I guess we’ll (eventually) find out, one way or another.


----------



## Leopold (Aug 14, 2002)

*Re: Three companies?*



			
				DM said:
			
		

> *Has PcGen actually received anything “official” yet, i.e. a letter or other document?  Are the other 2 companies getting a cease and desist orders or just a slap on the wrist like PcGen has apparently received?  If this rumor is true, I’d think that an “official” contact would have gone out by know to the parties in question.  Is there any other source to the validity of this situation other than a post on a message board?
> 
> I guess we’ll (eventually) find out, one way or another. *




as has been said before no 'official' C&D has been issued to the PCGen project.


----------



## Twin Rose (Aug 14, 2002)

*Re: Three companies?*



			
				DM said:
			
		

> *Has PcGen actually received anything “official” yet, i.e. a letter or other document?  Are the other 2 companies getting a cease and desist orders or just a slap on the wrist like PcGen has apparently received?  If this rumor is true, I’d think that an “official” contact would have gone out by know to the parties in question.  Is there any other source to the validity of this situation other than a post on a message board?
> *




A representative from Wizard's of the Coast wanted a chance to go and speak with the folks at PCGen personally, because he had no ill will against them.  That chance came at GenCon, because they were all there.  The other 2 companies were not there, so didn't get this opportunity.   I felt this was an amazing show of good faith on the part of Wizards of the Coast to approach them personally, to say, "This is what will happen if you don't do X."  and to give them a 30 day grace period as though they had been following the OGL from the start - which the folks at PCGen had thought in a previous thread on this board that they did not have to do.

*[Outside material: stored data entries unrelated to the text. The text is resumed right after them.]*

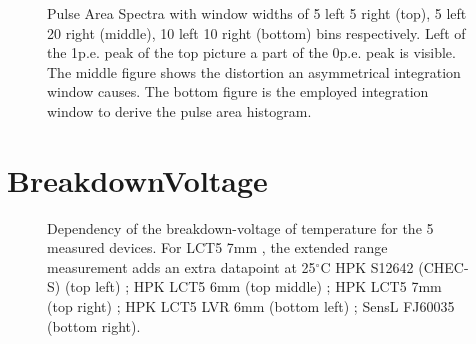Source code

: \documentclass[12pt,article,type=msc,colorback,accentcolor=tud9c]{tudthesis}
\begin{document}
\begin{figure}[h]
\centering
\label{app:PAS_window}
\end{figure}

\begin{figure}[h]
\ContinuedFloat
\begin{centering}
\caption[Pulse area spectra of three different integration windows]{Pulse Area Spectra with window widths of 5 left 5 right (top), 5 left 20 right (middle), 10 left 10 right (bottom) bins respectively. Left of the 1p.e. peak of the top picture a part of the 0p.e. peak is visible. The middle figure shows the distortion an asymmetrical integration window causes. The bottom figure is the employed integration window to derive the pulse area histogram.}
\label{app:PAS_window}
\end{centering}
\end{figure}





\clearpage
\section{BreakdownVoltage}
\label{appsec:Device_Vbr}
\begin{figure}[h]
\begin{centering}
\caption[Breakdown-voltage versus temperature]{Dependency of the breakdown-voltage of temperature for the 5 measured devices. For LCT5 7mm , the extended range measurement adds an extra datapoint at 25$^\circ$C HPK S12642 (CHEC-S) (top left) ; HPK LCT5 6mm (top middle) ; HPK LCT5 7mm (top right) ; HPK LCT5 LVR 6mm (bottom left) ; SensL FJ60035 (bottom right).}
\label{app:Device_Vbr}
\end{centering}
\end{figure}
\end{document}
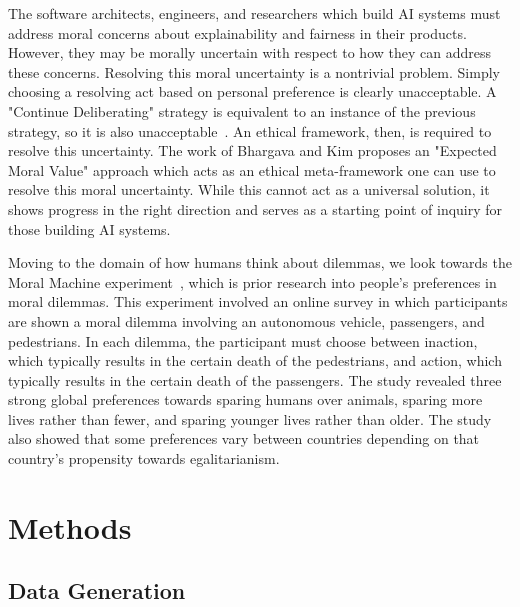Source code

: \documentclass[]{report}
\begin{document}
The software architects, engineers, and researchers which build AI systems must address moral
concerns about explainability and fairness in their products. However, they may be morally uncertain
with respect to how they can address these concerns. Resolving this moral uncertainty is a
nontrivial problem. Simply choosing a resolving act based on personal preference is clearly
unacceptable. A "Continue Deliberating" strategy is equivalent to an instance of the previous
strategy, so it is also unacceptable~\cite{patrick2017robot}. An ethical framework, then, is
required to resolve this uncertainty. The work of Bhargava and Kim \cite{patrick2017robot} proposes
an "Expected Moral Value" approach which acts as an ethical meta-framework one can use to resolve
this moral uncertainty. While this cannot act as a universal solution, it shows progress in the
right direction and serves as a starting point of inquiry for those building AI systems.

Moving to the domain of how humans think about dilemmas, we look towards the Moral Machine
experiment~\cite{awad2018moral}, which is prior research into people's preferences in moral
dilemmas. This experiment involved an online survey in which participants are shown a moral dilemma
involving an autonomous vehicle, passengers, and pedestrians. In each dilemma, the participant must
choose between inaction, which typically results in the certain death of the pedestrians, and
action, which typically results in the certain death of the passengers. The study revealed three
strong global preferences towards sparing humans over animals, sparing more lives rather than fewer,
and sparing younger lives rather than older. The study also showed that some preferences vary
between countries depending on that country's propensity towards egalitarianism.

\FloatBarrier
\chapter{Methods}

\section{Data Generation}
\end{document}
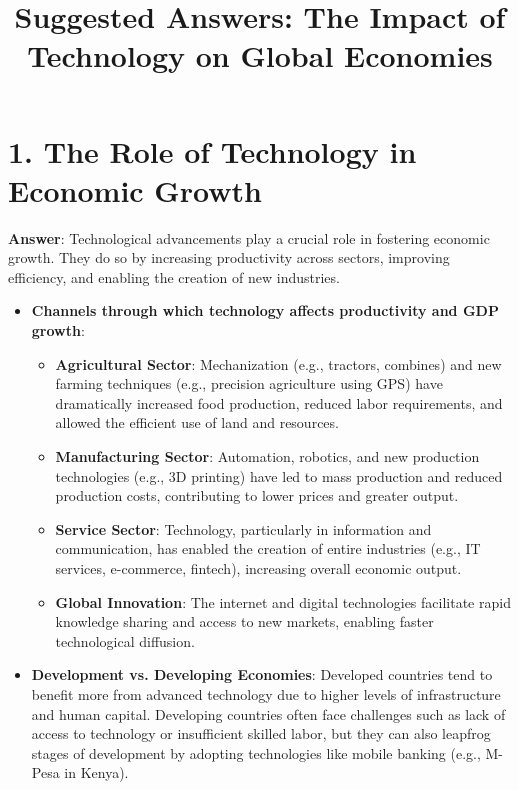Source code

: \documentclass{article}
\title{Suggested Answers: The Impact of Technology on Global Economies}
\author{}
\date{}
\begin{document}
\maketitle

\section*{1. The Role of Technology in Economic Growth}
\textbf{Answer}:  
Technological advancements play a crucial role in fostering economic growth. They do so by increasing productivity across sectors, improving efficiency, and enabling the creation of new industries. 

\begin{itemize}
    \item \textbf{Channels through which technology affects productivity and GDP growth}:
    \begin{itemize}
        \item \textbf{Agricultural Sector}: Mechanization (e.g., tractors, combines) and new farming techniques (e.g., precision agriculture using GPS) have dramatically increased food production, reduced labor requirements, and allowed the efficient use of land and resources.
        \item \textbf{Manufacturing Sector}: Automation, robotics, and new production technologies (e.g., 3D printing) have led to mass production and reduced production costs, contributing to lower prices and greater output.
        \item \textbf{Service Sector}: Technology, particularly in information and communication, has enabled the creation of entire industries (e.g., IT services, e-commerce, fintech), increasing overall economic output.
        \item \textbf{Global Innovation}: The internet and digital technologies facilitate rapid knowledge sharing and access to new markets, enabling faster technological diffusion.
    \end{itemize}
    
    \item \textbf{Development vs. Developing Economies}:  
    Developed countries tend to benefit more from advanced technology due to higher levels of infrastructure and human capital. Developing countries often face challenges such as lack of access to technology or insufficient skilled labor, but they can also leapfrog stages of development by adopting technologies like mobile banking (e.g., M-Pesa in Kenya).
\end{itemize}
\newpage
\end{document}

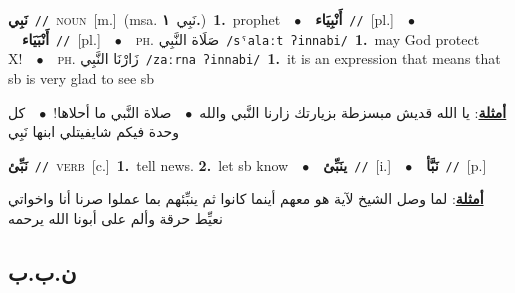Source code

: \documentclass[10pt,a4paper,twoside]{article} %
\begin{document}
\begin{multicols}{2}
{\setlength\topsep{0pt}\textbf{\foreignlanguage{arabic}{نَبِي}}\ {\color{gray}\texttt{//}\color{black}}\ \textsc{noun}\ [m.]\ \color{gray}(msa. \foreignlanguage{arabic}{نَبِي}~\foreignlanguage{arabic}{\textbf{١.}})\color{black}\ \textbf{1.}~prophet\ \ $\bullet$\ \ \setlength\topsep{0pt}\textbf{\foreignlanguage{arabic}{أَنْبِيَاء}}\ {\color{gray}\texttt{//}\color{black}}\ [pl.]\ \ $\bullet$\ \ \setlength\topsep{0pt}\textbf{\foreignlanguage{arabic}{أَنْبَيَاء}}\ {\color{gray}\texttt{//}\color{black}}\ [pl.]\ \ $\bullet$\ \ \textsc{ph.} \color{gray} \foreignlanguage{arabic}{صَلَاة النَّبِي}\color{black}\ {\color{gray}\texttt{/{\sffamily sˤalaːt ʔinnabi}/}\color{black}}\ \textbf{1.}~may God protect X!\ \ $\bullet$\ \ \textsc{ph.} \color{gray} \foreignlanguage{arabic}{زَارْنَا النَّبِي}\color{black}\ {\color{gray}\texttt{/{\sffamily zaːrna ʔinnabi}/}\color{black}}\ \textbf{1.}~it is an expression that means that sb is very glad to see sb\  \begin{flushright}\color{gray}\foreignlanguage{arabic}{\textbf{\underline{\foreignlanguage{arabic}{أمثلة}}}: يا الله قديش مبسزطة بزيارتك زارنا النَّبي والله\ $\bullet$\ \  صلاة النَّبي ما أحلاها!\ $\bullet$\ \  كل وحدة فيكم شايفيتلي ابنها نَبِي}\end{flushright}\color{black}} \vspace{2mm}

{\setlength\topsep{0pt}\textbf{\foreignlanguage{arabic}{نَبِّئ}}\ {\color{gray}\texttt{//}\color{black}}\ \textsc{verb}\ [c.]\ \textbf{1.}~tell news.  \textbf{2.}~let sb know\ \ $\bullet$\ \ \setlength\topsep{0pt}\textbf{\foreignlanguage{arabic}{ينَبِّئ}}\ {\color{gray}\texttt{//}\color{black}}\ [i.]\ \ $\bullet$\ \ \setlength\topsep{0pt}\textbf{\foreignlanguage{arabic}{نَبَّأ}}\ {\color{gray}\texttt{//}\color{black}}\ [p.]\  \begin{flushright}\color{gray}\foreignlanguage{arabic}{\textbf{\underline{\foreignlanguage{arabic}{أمثلة}}}: لما وصل الشيخ لآية هو معهم أينما كانوا ثم ينبِّئهم بما عملوا صرنا أنا واخواتي نعيِّط حرقة وألم على أبونا الله يرحمه}\end{flushright}\color{black}} \vspace{2mm}

\vspace{-3mm}
\subsection*{\color{blue}\foreignlanguage{arabic}{ن.ب.ب}\color{blue}{}} 


\end{multicols}
\end{document}
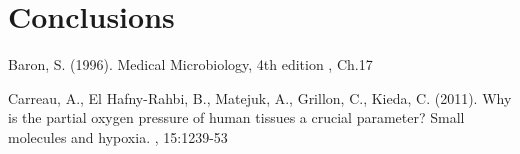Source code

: \documentclass[twoside]{article}
\begin{document}
\section{Conclusions}
\lipsum[4]

%	
%
%


\begin{thebibliography}{1}
Baron, S. (1996).
\newblock Medical Microbiology, 4th edition
, Ch.17

Carreau, A., El Hafny-Rahbi, B., Matejuk, A., Grillon, C., Kieda, C. (2011).
\newblock Why is the partial oxygen pressure of human tissues a crucial parameter? Small molecules and hypoxia.
, 15:1239-53
\end{thebibliography}
\end{document}
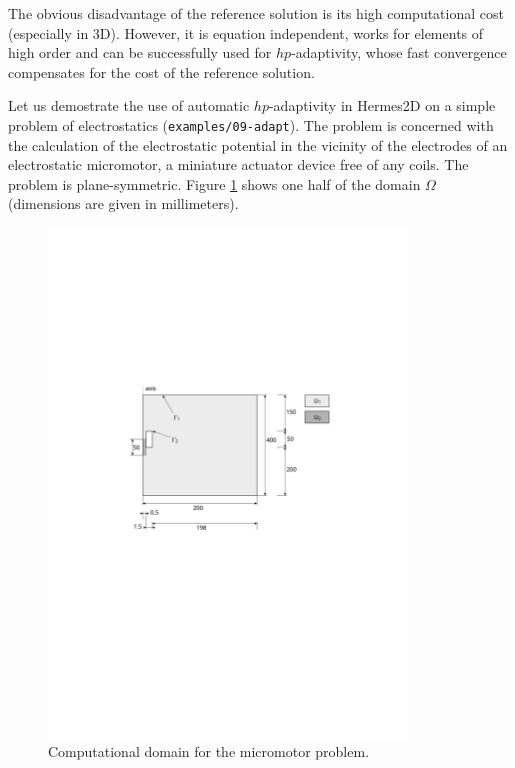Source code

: The obvious disadvantage of the reference solution is its high computational cost (especially
in 3D). However, it is equation independent, works for elements of high order and can be
successfully used for $hp$-adaptivity, whose fast convergence compensates for the cost
of the reference solution.

Let us demostrate the use of automatic $hp$-adaptivity in Hermes2D on a simple problem of 
electrostatics ({\tt examples/09-adapt}). The problem is concerned with the calculation of
the electrostatic potential in the vicinity of the electrodes of an electrostatic micromotor,
a miniature actuator device free of any coils. The problem is plane-symmetric.
Figure \ref{fig:micromotor} shows one half of the domain $\Omega$
(dimensions are given in millimeters).

\begin{figure}[ht]
  \medskip \centering
  \includegraphics[width=0.85\textwidth]{img/micromotor}
  \caption{Computational domain for the micromotor problem.}
  \label{fig:micromotor}
\end{figure}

It is encouraging to me that the larger companies will do things like this, and I've learned personally that if you are willing to work with WOTC, they are willing to work with you.  True, it takes some time for them to notice you, but once they do they aren't going to throw a hammer at you.


----------



## kingpaul (Aug 14, 2002)

*Woo-hoo*

http://groups.yahoo.com/group/pcgen/message/43136


> Hey all,
> 
> This is an update, expect a full blown Press Release tonight/tomorrow sometime...
> 
> ...


----------



## Knightcrawler (Aug 14, 2002)

*PCGen vs. E-Tools*

Okay, basically it boils down to everyone comparing PCGen with E-Tools.  Personally I think that they each target slightly different segments of the market.

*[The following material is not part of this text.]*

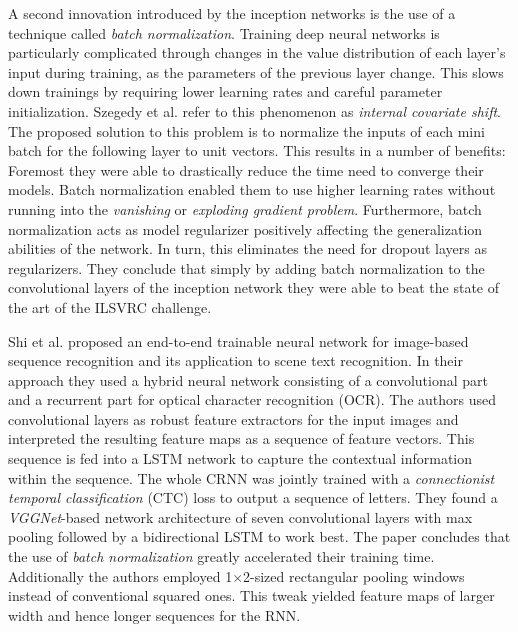 A second innovation introduced by the inception networks is the use of a technique called \emph{batch normalization}.\cite{ioffe2015batch} Training deep neural networks is particularly complicated through changes in the value distribution of each layer's input during training, as the parameters of the previous layer change. This slows down trainings by requiring lower learning rates and careful parameter initialization. Szegedy et al. refer to this phenomenon as \emph{internal covariate shift}. The proposed solution to this problem is to normalize the inputs of each mini batch for the following layer to unit vectors. This results in a number of benefits: Foremost they were able to drastically reduce the time need to converge their models. Batch normalization enabled them to use higher learning rates without running into the \emph{vanishing} or \emph{exploding gradient problem}. Furthermore, batch normalization acts as model regularizer positively affecting the generalization abilities of the network. In turn, this eliminates the need for dropout layers as regularizers. They conclude that simply by adding batch normalization to the convolutional layers of the inception network they were able to beat the state of the art of the ILSVRC challenge.

Shi et al. proposed an end-to-end trainable neural network for image-based sequence recognition and its application to scene text recognition.\cite{shi2016end} In their approach they used a hybrid neural network consisting of a convolutional part and a recurrent part for optical character recognition (OCR). The authors used convolutional layers as robust feature extractors for the input images and interpreted the resulting feature maps as a sequence of feature vectors. This sequence is fed into a LSTM network to capture the contextual information within the sequence. The whole CRNN was jointly trained with a \emph{connectionist temporal classification} (CTC) loss\cite{graves2006connectionist} to output a sequence of letters. They found a \emph{VGGNet}-based network architecture of seven convolutional layers with max pooling followed by a bidirectional LSTM to work best. The paper concludes that the use of \emph{batch normalization} greatly accelerated their training time. Additionally the authors employed 1$\times$2-sized rectangular pooling windows instead of conventional squared ones. This tweak yielded feature maps of larger width and hence longer sequences for the RNN.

E-Tools has the slick interface and all the bells and wistles that a low end computer users is looking for.  It provides a starting framework and complete documentation of said framework.

PCGen is tailored more to people that are a little more computer savy.  Also it only provides the bases facts, no a complete description or explanation of a feat, skill, item, etc.  The PCGen Team wants to make sure that the PCGen data files are NOT a replacement for any book.

I myself have coded several of the sources for PCGen.  While its easy to get into initially it is very time consuming and can be very aggravating.  We are not out to create competition for E-Tools.  I would be immensly happy if E-Tools was a huge success.

As to how good or bad E-Tools is I cannot say anything.  I won't get my copy of it until this weekend.  But even then I will try to be constructive in my criticism.  I've played D&D for nearly 20 years now, all three editions.  I want to see WotC succeed.

With the lines of communication open now between WotC and PCGen it means a better future for PCGen not the death of it.  I think it is in WotC interest to see PCGen continue.  It makes people want to buy more books not less of them.

Knightcrawler
-PCGen LST Monkey
-MM Race Munchkin


----------



## Leopold (Aug 14, 2002)

*minor update from mynex..pass the word along.*

This is an update, expect a full blown Press Release 
tonight/tomorrow sometime...

I _just_ got off the phone with Anthony Valterra (and that's the 
correct spelling of his name btw), and here's the short and sweet...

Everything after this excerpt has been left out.